* _Instructions to follow_
Return every record below exactly as written, omitting any pictures.

(Collected data)

* * *

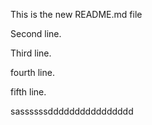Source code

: This is the new README.md file

Second line.

Third line.

fourth line.

fifth line.


sassssssdddddddddddddddd
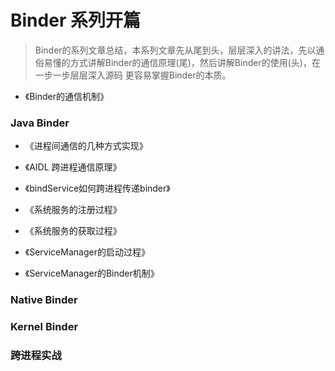 # Binder 系列开篇

> Binder的系列文章总结，本系列文章先从尾到头，层层深入的讲法，先以通俗易懂的方式讲解Binder的通信原理(尾)，然后讲解Binder的使用(头)，在一步一步层层深入源码 更容易掌握Binder的本质。

- 《Binder的通信机制》

### Java Binder

- 《进程间通信的几种方式实现》

- 《AIDL 跨进程通信原理》

- 《bindService如何跨进程传递binder》

- 《系统服务的注册过程》

- 《系统服务的获取过程》

- 《ServiceManager的启动过程》

- 《ServiceManager的Binder机制》

  



### Native Binder





### Kernel Binder







### 跨进程实战



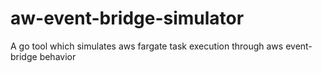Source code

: # aw-event-bridge-simulator
A go tool which simulates aws fargate task execution through aws event-bridge behavior 
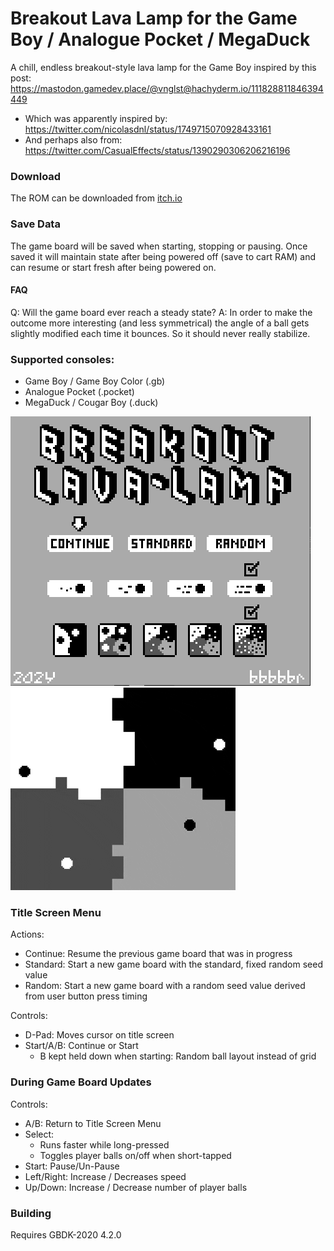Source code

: # Breakout Lava Lamp for the Game Boy / Analogue Pocket / MegaDuck

A chill, endless breakout-style lava lamp for the Game Boy inspired by this post: https://mastodon.gamedev.place/@vnglst@hachyderm.io/111828811846394449
- Which was apparently inspired by: https://twitter.com/nicolasdnl/status/1749715070928433161
- And perhaps also from: https://twitter.com/CasualEffects/status/1390290306206216196


### Download
The ROM can be downloaded from [itch.io](https://bbbbbr.itch.io/breakout-lava-lamp)


### Save Data
The game board will be saved when starting, stopping or pausing. Once saved it will maintain state after being powered off (save to cart RAM) and can resume or start fresh after being powered on.


#### FAQ
Q: Will the game board ever reach a steady state?
A: In order to make the outcome more interesting (and less symmetrical) the angle of a ball gets slightly modified each time it bounces. So it should never really stabilize.


### Supported consoles:
 - Game Boy / Game Boy Color (.gb)
 - Analogue Pocket (.pocket)
 - MegaDuck / Cougar Boy (.duck)

![Screenshot](info/breakout_lava_lamp_title_screen.png)
![Screenshot](info/breakout_lavalamp_gameplay.gif)


### Title Screen Menu
Actions:
- Continue: Resume the previous game board that was in progress
- Standard: Start a new game board with the standard, fixed random seed value
- Random: Start a new game board with a random seed value derived from user button press timing

Controls:
- D-Pad: Moves cursor on title screen
- Start/A/B: Continue or Start
  - B kept held down when starting: Random ball layout instead of grid

### During Game Board Updates
Controls:
- A/B: Return to Title Screen Menu
- Select:
  - Runs faster while long-pressed
  - Toggles player balls on/off when short-tapped
- Start: Pause/Un-Pause
- Left/Right: Increase / Decreases speed
- Up/Down: Increase / Decrease number of player balls


### Building
Requires GBDK-2020 4.2.0





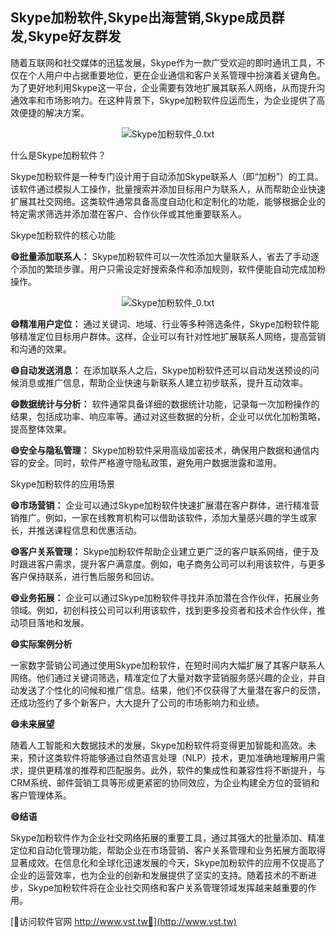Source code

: ## **Skype加粉软件,Skype出海营销,Skype成员群发,Skype好友群发**

随着互联网和社交媒体的迅猛发展，Skype作为一款广受欢迎的即时通讯工具，不仅在个人用户中占据重要地位，更在企业通信和客户关系管理中扮演着关键角色。为了更好地利用Skype这一平台，企业需要有效地扩展其联系人网络，从而提升沟通效率和市场影响力。在这种背景下，Skype加粉软件应运而生，为企业提供了高效便捷的解决方案。

 <center><img src="https://vst.tw/MP4/tuiguang/png/4.png" alt="Skype加粉软件_0.txt"></center>

什么是Skype加粉软件？

Skype加粉软件是一种专门设计用于自动添加Skype联系人（即“加粉”）的工具。该软件通过模拟人工操作，批量搜索并添加目标用户为联系人，从而帮助企业快速扩展其社交网络。这类软件通常具备高度自动化和定制化的功能，能够根据企业的特定需求筛选并添加潜在客户、合作伙伴或其他重要联系人。

Skype加粉软件的核心功能

**😄批量添加联系人：**
Skype加粉软件可以一次性添加大量联系人，省去了手动逐个添加的繁琐步骤。用户只需设定好搜索条件和添加规则，软件便能自动完成加粉操作。

 <center><img src="https://vst.tw/MP4/tuiguang/png/6.png" alt="Skype加粉软件_0.txt"></center>

**😄精准用户定位：**
通过关键词、地域、行业等多种筛选条件，Skype加粉软件能够精准定位目标用户群体。这样，企业可以有针对性地扩展联系人网络，提高营销和沟通的效果。

**😄自动发送消息：**
在添加联系人之后，Skype加粉软件还可以自动发送预设的问候消息或推广信息，帮助企业快速与新联系人建立初步联系，提升互动效率。

**😄数据统计与分析：**
软件通常具备详细的数据统计功能，记录每一次加粉操作的结果，包括成功率、响应率等。通过对这些数据的分析，企业可以优化加粉策略，提高整体效果。

**😄安全与隐私管理：**
Skype加粉软件采用高级加密技术，确保用户数据和通信内容的安全。同时，软件严格遵守隐私政策，避免用户数据泄露和滥用。

Skype加粉软件的应用场景

**😄市场营销：**
企业可以通过Skype加粉软件快速扩展潜在客户群体，进行精准营销推广。例如，一家在线教育机构可以借助该软件，添加大量感兴趣的学生或家长，并推送课程信息和优惠活动。

**😄客户关系管理：**
Skype加粉软件帮助企业建立更广泛的客户联系网络，便于及时跟进客户需求，提升客户满意度。例如，电子商务公司可以利用该软件，与更多客户保持联系，进行售后服务和回访。

**😄业务拓展：**
企业可以通过Skype加粉软件寻找并添加潜在合作伙伴，拓展业务领域。例如，初创科技公司可以利用该软件，找到更多投资者和技术合作伙伴，推动项目落地和发展。

**😄实际案例分析**

一家数字营销公司通过使用Skype加粉软件，在短时间内大幅扩展了其客户联系人网络。他们通过关键词筛选，精准定位了大量对数字营销服务感兴趣的企业，并自动发送了个性化的问候和推广信息。结果，他们不仅获得了大量潜在客户的反馈，还成功签约了多个新客户，大大提升了公司的市场影响力和业绩。

**😄未来展望**

随着人工智能和大数据技术的发展，Skype加粉软件将变得更加智能和高效。未来，预计这类软件将能够通过自然语言处理（NLP）技术，更加准确地理解用户需求，提供更精准的推荐和匹配服务。此外，软件的集成性和兼容性将不断提升，与CRM系统、邮件营销工具等形成更紧密的协同效应，为企业构建全方位的营销和客户管理体系。

**😄结语**

Skype加粉软件作为企业社交网络拓展的重要工具，通过其强大的批量添加、精准定位和自动化管理功能，帮助企业在市场营销、客户关系管理和业务拓展方面取得显著成效。在信息化和全球化迅速发展的今天，Skype加粉软件的应用不仅提高了企业的运营效率，也为企业的创新和发展提供了坚实的支持。随着技术的不断进步，Skype加粉软件将在企业社交网络和客户关系管理领域发挥越来越重要的作用。


[👻访问软件官网 http://www.vst.tw👻](http://www.vst.tw)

* * *

* _Solved exercise_
Source code

: This is the new README.md file

Second line.

Third line.

fourth line.

fifth line.


sassssssdddddddddddddddd
 # Binder 系列开篇

> Binder的系列文章总结，本系列文章先从尾到头，层层深入的讲法，先以通俗易懂的方式讲解Binder的通信原理(尾)，然后讲解Binder的使用(头)，在一步一步层层深入源码 更容易掌握Binder的本质。

- 《Binder的通信机制》

### Java Binder

- 《进程间通信的几种方式实现》

- 《AIDL 跨进程通信原理》

- 《bindService如何跨进程传递binder》

- 《系统服务的注册过程》

- 《系统服务的获取过程》

- 《ServiceManager的启动过程》

- 《ServiceManager的Binder机制》

  



### Native Binder





### Kernel Binder







### 跨进程实战



Source code

: # aw-event-bridge-simulator
A go tool which simulates aws fargate task execution through aws event-bridge behavior 
Source code

: # Breakout Lava Lamp for the Game Boy / Analogue Pocket / MegaDuck

A chill, endless breakout-style lava lamp for the Game Boy inspired by this post: https://mastodon.gamedev.place/@vnglst@hachyderm.io/111828811846394449
- Which was apparently inspired by: https://twitter.com/nicolasdnl/status/1749715070928433161
- And perhaps also from: https://twitter.com/CasualEffects/status/1390290306206216196


### Download
The ROM can be downloaded from [itch.io](https://bbbbbr.itch.io/breakout-lava-lamp)


### Save Data
The game board will be saved when starting, stopping or pausing. Once saved it will maintain state after being powered off (save to cart RAM) and can resume or start fresh after being powered on.


#### FAQ
Q: Will the game board ever reach a steady state?
A: In order to make the outcome more interesting (and less symmetrical) the angle of a ball gets slightly modified each time it bounces. So it should never really stabilize.


### Supported consoles:
 - Game Boy / Game Boy Color (.gb)
 - Analogue Pocket (.pocket)
 - MegaDuck / Cougar Boy (.duck)

![Screenshot](info/breakout_lava_lamp_title_screen.png)
![Screenshot](info/breakout_lavalamp_gameplay.gif)


### Title Screen Menu
Actions:
- Continue: Resume the previous game board that was in progress
- Standard: Start a new game board with the standard, fixed random seed value
- Random: Start a new game board with a random seed value derived from user button press timing

Controls:
- D-Pad: Moves cursor on title screen
- Start/A/B: Continue or Start
  - B kept held down when starting: Random ball layout instead of grid

### During Game Board Updates
Controls:
- A/B: Return to Title Screen Menu
- Select:
  - Runs faster while long-pressed
  - Toggles player balls on/off when short-tapped
- Start: Pause/Un-Pause
- Left/Right: Increase / Decreases speed
- Up/Down: Increase / Decrease number of player balls


### Building
Requires GBDK-2020 4.2.0





Source code

: ## **Skype加粉软件,Skype出海营销,Skype成员群发,Skype好友群发**

随着互联网和社交媒体的迅猛发展，Skype作为一款广受欢迎的即时通讯工具，不仅在个人用户中占据重要地位，更在企业通信和客户关系管理中扮演着关键角色。为了更好地利用Skype这一平台，企业需要有效地扩展其联系人网络，从而提升沟通效率和市场影响力。在这种背景下，Skype加粉软件应运而生，为企业提供了高效便捷的解决方案。

 <center><img src="https://vst.tw/MP4/tuiguang/png/4.png" alt="Skype加粉软件_0.txt"></center>

什么是Skype加粉软件？

Skype加粉软件是一种专门设计用于自动添加Skype联系人（即“加粉”）的工具。该软件通过模拟人工操作，批量搜索并添加目标用户为联系人，从而帮助企业快速扩展其社交网络。这类软件通常具备高度自动化和定制化的功能，能够根据企业的特定需求筛选并添加潜在客户、合作伙伴或其他重要联系人。

Skype加粉软件的核心功能

**😄批量添加联系人：**
Skype加粉软件可以一次性添加大量联系人，省去了手动逐个添加的繁琐步骤。用户只需设定好搜索条件和添加规则，软件便能自动完成加粉操作。

 <center><img src="https://vst.tw/MP4/tuiguang/png/6.png" alt="Skype加粉软件_0.txt"></center>

**😄精准用户定位：**
通过关键词、地域、行业等多种筛选条件，Skype加粉软件能够精准定位目标用户群体。这样，企业可以有针对性地扩展联系人网络，提高营销和沟通的效果。

**😄自动发送消息：**
在添加联系人之后，Skype加粉软件还可以自动发送预设的问候消息或推广信息，帮助企业快速与新联系人建立初步联系，提升互动效率。

**😄数据统计与分析：**
软件通常具备详细的数据统计功能，记录每一次加粉操作的结果，包括成功率、响应率等。通过对这些数据的分析，企业可以优化加粉策略，提高整体效果。

**😄安全与隐私管理：**
Skype加粉软件采用高级加密技术，确保用户数据和通信内容的安全。同时，软件严格遵守隐私政策，避免用户数据泄露和滥用。

Skype加粉软件的应用场景

**😄市场营销：**
企业可以通过Skype加粉软件快速扩展潜在客户群体，进行精准营销推广。例如，一家在线教育机构可以借助该软件，添加大量感兴趣的学生或家长，并推送课程信息和优惠活动。

**😄客户关系管理：**
Skype加粉软件帮助企业建立更广泛的客户联系网络，便于及时跟进客户需求，提升客户满意度。例如，电子商务公司可以利用该软件，与更多客户保持联系，进行售后服务和回访。

**😄业务拓展：**
企业可以通过Skype加粉软件寻找并添加潜在合作伙伴，拓展业务领域。例如，初创科技公司可以利用该软件，找到更多投资者和技术合作伙伴，推动项目落地和发展。

**😄实际案例分析**

一家数字营销公司通过使用Skype加粉软件，在短时间内大幅扩展了其客户联系人网络。他们通过关键词筛选，精准定位了大量对数字营销服务感兴趣的企业，并自动发送了个性化的问候和推广信息。结果，他们不仅获得了大量潜在客户的反馈，还成功签约了多个新客户，大大提升了公司的市场影响力和业绩。

**😄未来展望**

随着人工智能和大数据技术的发展，Skype加粉软件将变得更加智能和高效。未来，预计这类软件将能够通过自然语言处理（NLP）技术，更加准确地理解用户需求，提供更精准的推荐和匹配服务。此外，软件的集成性和兼容性将不断提升，与CRM系统、邮件营销工具等形成更紧密的协同效应，为企业构建全方位的营销和客户管理体系。

**😄结语**

Skype加粉软件作为企业社交网络拓展的重要工具，通过其强大的批量添加、精准定位和自动化管理功能，帮助企业在市场营销、客户关系管理和业务拓展方面取得显著成效。在信息化和全球化迅速发展的今天，Skype加粉软件的应用不仅提高了企业的运营效率，也为企业的创新和发展提供了坚实的支持。随着技术的不断进步，Skype加粉软件将在企业社交网络和客户关系管理领域发挥越来越重要的作用。


[👻访问软件官网 http://www.vst.tw👻](http://www.vst.tw)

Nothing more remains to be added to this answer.